Holmes explained that because the profession cannot rely on more advisers joining the profession, the focus should be on figuring out how advisers can service more clients to meet the rising demand for advice.

“There’s not enough advisers in general, and I don’t think all advisers are working at maximum efficiency. Obviously the start-ups don’t have many clients, but even when I look at the established businesses that are doing well, I think the advisers have capacity. So, it’s really important that we think about that,” he said.

“If there’s no new advisers coming into the industry or the new advisers don’t even offset the retiring advisers first and foremost, there’s so many more Australians that need and want to pay for advice. There’s plenty of Australians that need it and will happily pay $5,000 a year for advice.

“So, if we’ve got no more advisers, we’ve got to focus on the efficiency problem, that each adviser has to see more clients, which I love. Advisers only like to see clients, they want to do meetings, they don’t want to do everything else.”

He argued that the focus needs to shift from trying to attract new advisers to increasing the number of support staff to improve efficiency, and thus maximise client capacity.

==
==

“That requires us all to build bigger businesses. I think the one-man band kind of has to disappear as we build bigger businesses. Not a lot more advisers, but just more support staff around them so that they can actually get their work done,” Holmes said.

“We’re not going to make any more advisers, we know that. So let’s get our businesses more efficient so at least we can serve more clients per adviser and obviously make a little bit of money along the way, but the end outcome is more Australians will get advice if we were all more organised.”

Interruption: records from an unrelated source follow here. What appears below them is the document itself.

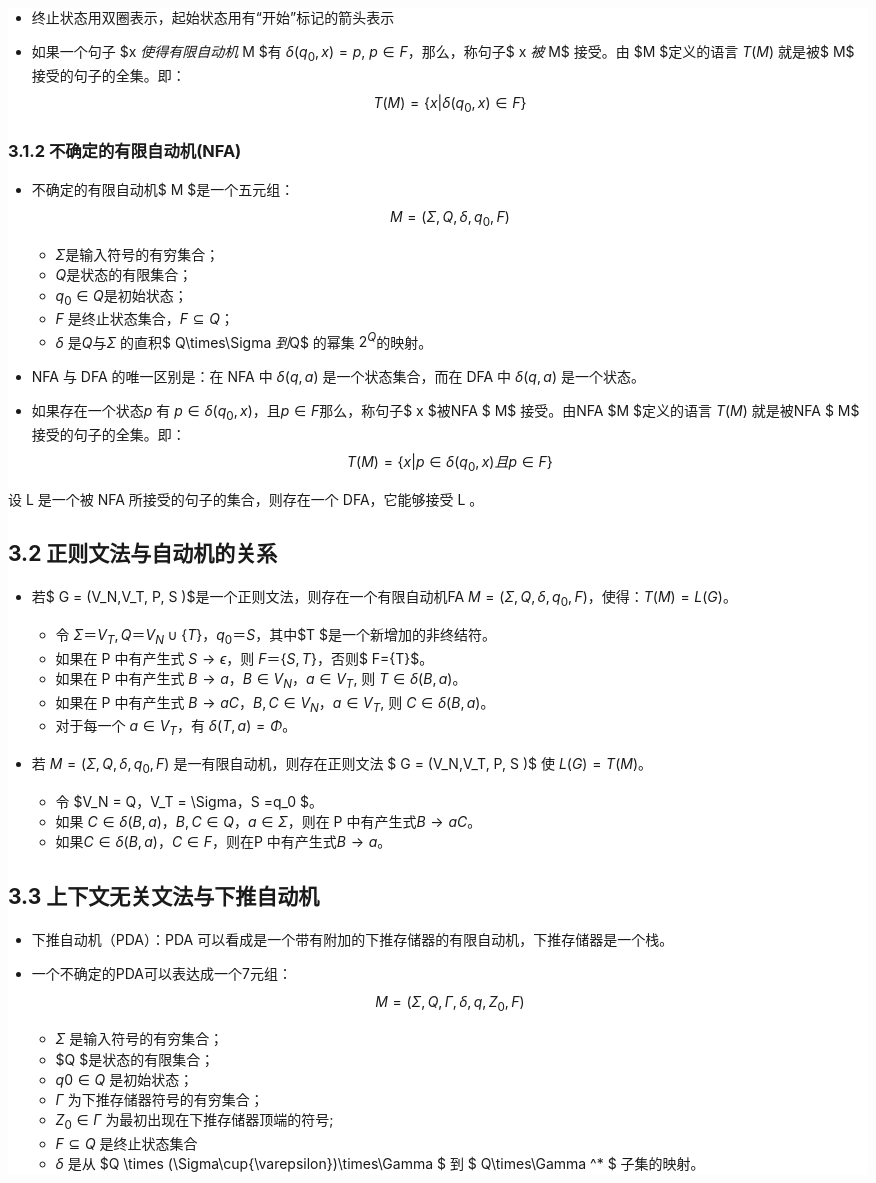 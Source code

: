 - 终止状态用双圈表示，起始状态用有“开始”标记的箭头表示

- 如果一个句子 $x $使得有限自动机$ M $有 $\delta(q_0, x) = p,\  p \in F$，那么，称句子$ x $被$ M$ 接受。由 $M $定义的语言 $T(M)$ 就是被$ M$ 接受的句子的全集。即：
  $$
  T(M) = \{ x | \delta(q_0, x) \in F \}
  $$

### 3.1.2 不确定的有限自动机(NFA)

- 不确定的有限自动机$ M $是一个五元组：
  $$
  M = (\Sigma, Q, \delta, q_0, F)
  $$
  - $\Sigma$是输入符号的有穷集合；
  - $Q$是状态的有限集合；
  - $q_0\in Q$是初始状态；
  - $F$ 是终止状态集合，$F \subseteq Q$； 
  - $\delta$ 是$Q$与$\Sigma$ 的直积$ Q\times\Sigma $到$Q$ 的幂集 $2^Q$的映射。

- NFA 与 DFA 的唯一区别是：在 NFA 中 $\delta(q, a)$ 是一个状态集合，而在 DFA 中 $\delta(q, a)$ 是一个状态。

- 如果存在一个状态$p$ 有 $p \in \delta(q_0, x)$，且$p\in F$那么，称句子$ x $被NFA $ M$ 接受。由NFA $M $定义的语言 $T(M)$ 就是被NFA $ M$ 接受的句子的全集。即：
  $$
  T(M) = \{ x |p \in \delta(q_0, x)且p \in F \}
  $$

设 L 是一个被 NFA 所接受的句子的集合，则存在一个 DFA，它能够接受 L 。

## 3.2 正则文法与自动机的关系

- 若$ G = (V_N,V_T, P, S )$是一个正则文法，则存在一个有限自动机FA $M=(\Sigma, Q, \delta, q_0, F)$，使得：$T(M) = L(G)$。
  - 令 $\Sigma ＝V_T, Q＝V_N\cup \{T\}，q_0＝S$，其中$T $是一个新增加的非终结符。
  - 如果在 P 中有产生式 $S \rightarrow \epsilon$，则 $F＝\{S, T\}$，否则$ F=\{T\}$。
  - 如果在 P 中有产生式 $B \rightarrow a， B\in V_N ，a \in V_T$, 则 $T \in  \delta(B, a)$。
  - 如果在 P 中有产生式 $B \rightarrow aC， B,C\in V_N ，a \in V_T$, 则 $C \in  \delta(B, a)$。
  - 对于每一个 $a \in V_T$，有 $\delta(T, a)=\Phi$。

- 若 $M=(\Sigma, Q, \delta, q_0, F)$ 是一有限自动机，则存在正则文法 $ G = (V_N,V_T, P, S )$ 使 $L(G)=T(M)$。
  - 令 $V_N = Q，V_T = \Sigma，S =q_0 $。
  - 如果 $C \in  \delta(B, a)，B,C\in Q，a \in \Sigma$，则在 P 中有产生式$B \rightarrow aC$。
  - 如果$C \in  \delta(B, a)，C\in F$，则在P 中有产生式$B \rightarrow a$。

## 3.3 上下文无关文法与下推自动机

- 下推自动机（PDA）：PDA 可以看成是一个带有附加的下推存储器的有限自动机，下推存储器是一个栈。

- 一个不确定的PDA可以表达成一个7元组：
  $$
  M = (\Sigma, Q, \Gamma, \delta, q, Z_0, F)
  $$
  - $\Sigma$ 是输入符号的有穷集合；
  - $Q $是状态的有限集合； 
  - $q0 \in Q$ 是初始状态；
  - $\Gamma$ 为下推存储器符号的有穷集合；
  - $Z_0 \in \Gamma$ 为最初出现在下推存储器顶端的符号;
  - $F \subseteq Q$ 是终止状态集合
  - $\delta$ 是从 $Q \times (\Sigma\cup\{\varepsilon\})\times\Gamma $ 到 $ Q\times\Gamma ^* $ 子集的映射。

He added: “We need to get them in all the other roles like client service and paraplanning, all of that. Let’s not try to get more financial advisers because we know that one’s too hard.”

Why he wouldn’t recommend an advice degree

Despite the profession’s desperate need for new talent, Holmes said he wouldn’t recommend a financial advice undergraduate degree to young people as it doesn’t allow for any flexibility on their career path.

“If I was talking to someone thinking about uni, like an 18-year-old, and they’re coming to me saying, ‘What course should I do at university?’ I, unfortunately, wouldn’t recommend that they do the financial planning course because if you do the financial planning course, you can only ever be a financial planner,” he said.

“But if you do investment or accounting, your career choices are just so much broader. And that’s a great thing. In the mentoring context to an 18-year-old, I’m like, you don’t know what you’re going to be good at. You don’t know what you’re going to be interested in. You have no idea as an 18-year-old.”

He explained that he would instead suggest a more generalist degree to start and if, down the track, they do want to pursue a career in financial advice, they can then take the necessary steps to become qualified.

“Go into finance, go into accounting, because then you can go, you can travel the world with those skills, you can see all sorts of things. Whereas if you go to financial planning, guess what, you can’t even go anywhere else in the world to work. And you can only work in financial planning companies,” Holmes said.

“You can’t go and work for any investment bank or go and work for an accounting firm and things like that. You really restrict your options. And if you really want to be a financial planner later on, you can be, you just have to do a little bit extra study as a result.”

WT Financial Group’s managing director, Keith Cullen, echoed a similar sentiment on a recent episode of The ifa Show, stating that the profession struggles to attract new talent, favouring degrees with broader career options.

“I know a lot of people are out there talking about this whole notion of, ‘We need to make it an attractive profession for kids to go and study’. Well, my daughter is in year 10 and she’s recently had her careers nights and I tell you, if I had been sitting there with a trestle table with a sign above it saying study to be a financial planner, it would have been a very lonely table to be at,” Cullen said.

“However, there were long queues at the economics and the business and the commerce tables because kids want to go in and they want to study something that gives them options, what I would call a generalist degree. Once you’ve completed your degree or you’re a long way through it, this is a very exciting prospect.”